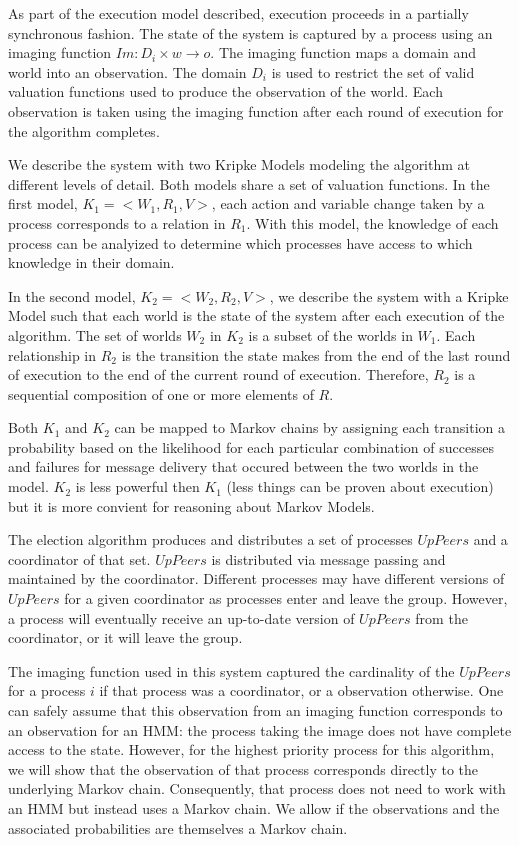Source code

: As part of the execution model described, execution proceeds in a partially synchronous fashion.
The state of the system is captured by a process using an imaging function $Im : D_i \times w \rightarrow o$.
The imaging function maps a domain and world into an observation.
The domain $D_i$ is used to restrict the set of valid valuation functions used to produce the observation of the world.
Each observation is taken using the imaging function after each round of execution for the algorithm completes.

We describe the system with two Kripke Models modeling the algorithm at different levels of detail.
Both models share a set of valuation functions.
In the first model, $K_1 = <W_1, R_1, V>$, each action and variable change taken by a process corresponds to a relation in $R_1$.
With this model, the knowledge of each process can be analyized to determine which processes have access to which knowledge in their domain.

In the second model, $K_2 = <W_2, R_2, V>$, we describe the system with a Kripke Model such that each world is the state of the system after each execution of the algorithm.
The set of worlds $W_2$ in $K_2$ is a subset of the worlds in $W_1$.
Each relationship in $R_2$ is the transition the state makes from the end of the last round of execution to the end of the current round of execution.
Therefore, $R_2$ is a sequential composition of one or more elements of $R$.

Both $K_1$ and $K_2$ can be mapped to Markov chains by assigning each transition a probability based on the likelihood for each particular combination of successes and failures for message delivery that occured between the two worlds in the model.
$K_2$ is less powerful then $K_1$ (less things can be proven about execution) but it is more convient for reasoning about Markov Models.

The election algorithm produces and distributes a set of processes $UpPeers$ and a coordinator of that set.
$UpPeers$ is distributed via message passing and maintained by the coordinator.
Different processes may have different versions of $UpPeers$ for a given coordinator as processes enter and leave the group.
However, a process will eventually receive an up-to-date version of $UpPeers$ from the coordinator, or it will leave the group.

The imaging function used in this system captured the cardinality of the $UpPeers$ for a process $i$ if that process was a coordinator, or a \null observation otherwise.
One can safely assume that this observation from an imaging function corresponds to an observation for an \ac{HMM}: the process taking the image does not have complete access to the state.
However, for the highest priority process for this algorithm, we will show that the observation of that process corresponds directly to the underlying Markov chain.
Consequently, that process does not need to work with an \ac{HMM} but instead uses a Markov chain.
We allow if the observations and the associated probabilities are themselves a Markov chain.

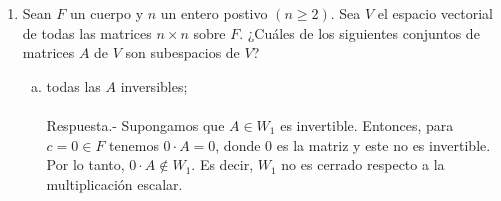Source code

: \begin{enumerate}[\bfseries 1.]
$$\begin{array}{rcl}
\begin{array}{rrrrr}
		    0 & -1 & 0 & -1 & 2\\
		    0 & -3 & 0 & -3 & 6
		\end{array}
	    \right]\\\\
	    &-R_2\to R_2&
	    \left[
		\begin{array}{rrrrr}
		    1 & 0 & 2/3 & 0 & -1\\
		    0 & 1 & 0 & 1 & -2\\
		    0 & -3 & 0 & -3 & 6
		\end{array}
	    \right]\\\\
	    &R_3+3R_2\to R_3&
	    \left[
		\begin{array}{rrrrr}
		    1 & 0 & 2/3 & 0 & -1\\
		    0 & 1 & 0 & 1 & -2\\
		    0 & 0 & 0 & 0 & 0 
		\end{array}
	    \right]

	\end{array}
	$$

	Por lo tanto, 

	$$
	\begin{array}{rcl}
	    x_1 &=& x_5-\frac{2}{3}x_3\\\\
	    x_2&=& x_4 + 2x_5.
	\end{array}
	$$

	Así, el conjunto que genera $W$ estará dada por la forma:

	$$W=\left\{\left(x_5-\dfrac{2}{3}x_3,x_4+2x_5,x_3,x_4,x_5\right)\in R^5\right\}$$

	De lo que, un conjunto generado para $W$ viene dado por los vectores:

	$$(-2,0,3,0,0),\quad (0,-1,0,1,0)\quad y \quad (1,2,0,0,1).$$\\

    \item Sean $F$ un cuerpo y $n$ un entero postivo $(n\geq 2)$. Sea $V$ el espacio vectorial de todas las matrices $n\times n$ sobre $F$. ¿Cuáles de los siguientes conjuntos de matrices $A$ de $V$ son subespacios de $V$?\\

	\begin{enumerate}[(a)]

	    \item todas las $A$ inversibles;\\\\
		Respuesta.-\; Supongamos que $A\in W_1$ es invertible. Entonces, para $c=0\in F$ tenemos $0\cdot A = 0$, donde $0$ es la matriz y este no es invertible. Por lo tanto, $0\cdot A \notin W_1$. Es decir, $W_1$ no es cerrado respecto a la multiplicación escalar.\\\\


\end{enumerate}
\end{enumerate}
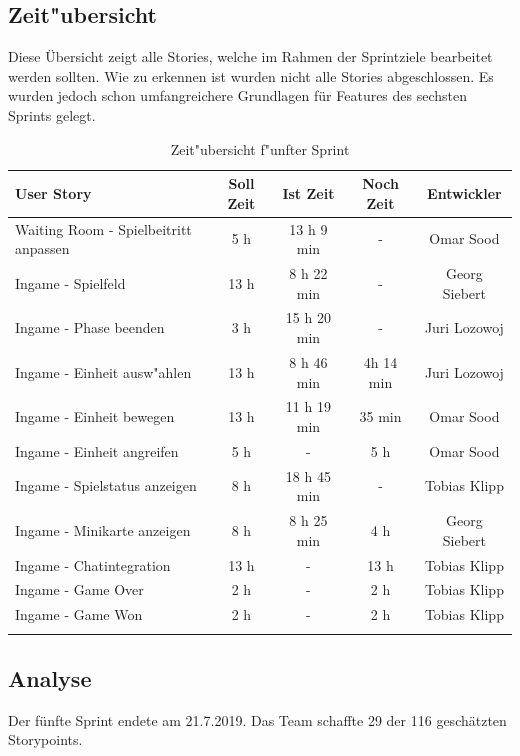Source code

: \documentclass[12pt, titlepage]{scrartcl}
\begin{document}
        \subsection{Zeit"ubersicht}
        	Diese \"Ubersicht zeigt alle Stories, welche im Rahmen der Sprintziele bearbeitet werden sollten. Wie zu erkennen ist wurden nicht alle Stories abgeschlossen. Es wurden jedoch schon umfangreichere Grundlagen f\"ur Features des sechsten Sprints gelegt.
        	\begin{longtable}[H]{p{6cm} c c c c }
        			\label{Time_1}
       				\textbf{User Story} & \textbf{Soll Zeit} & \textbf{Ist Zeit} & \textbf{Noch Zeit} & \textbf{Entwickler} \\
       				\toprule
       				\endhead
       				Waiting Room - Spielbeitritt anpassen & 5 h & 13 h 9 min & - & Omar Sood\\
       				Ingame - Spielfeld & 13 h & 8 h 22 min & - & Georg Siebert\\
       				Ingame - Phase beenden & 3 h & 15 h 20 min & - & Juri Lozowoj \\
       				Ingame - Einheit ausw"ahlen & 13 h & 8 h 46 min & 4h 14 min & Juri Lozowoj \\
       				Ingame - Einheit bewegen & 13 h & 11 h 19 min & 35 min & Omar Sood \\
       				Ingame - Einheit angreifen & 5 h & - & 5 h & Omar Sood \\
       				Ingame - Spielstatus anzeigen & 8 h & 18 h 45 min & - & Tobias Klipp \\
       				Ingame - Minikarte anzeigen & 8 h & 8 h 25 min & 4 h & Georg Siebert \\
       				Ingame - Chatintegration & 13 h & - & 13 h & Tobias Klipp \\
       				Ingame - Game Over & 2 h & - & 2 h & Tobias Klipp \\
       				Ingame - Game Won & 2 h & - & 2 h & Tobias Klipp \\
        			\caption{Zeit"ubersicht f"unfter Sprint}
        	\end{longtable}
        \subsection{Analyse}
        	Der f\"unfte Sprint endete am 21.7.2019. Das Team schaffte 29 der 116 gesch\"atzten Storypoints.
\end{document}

________________

• [What the task requires]: No pictures belong in the answer, only the lines from the top of the listing through the line containing "The state of the system is", repeated word for word.

• [Your solution]:
Source code

: As part of the execution model described, execution proceeds in a partially synchronous fashion.
The state of the system is captured by a process using an imaging function $Im : D_i \times w \rightarrow o$.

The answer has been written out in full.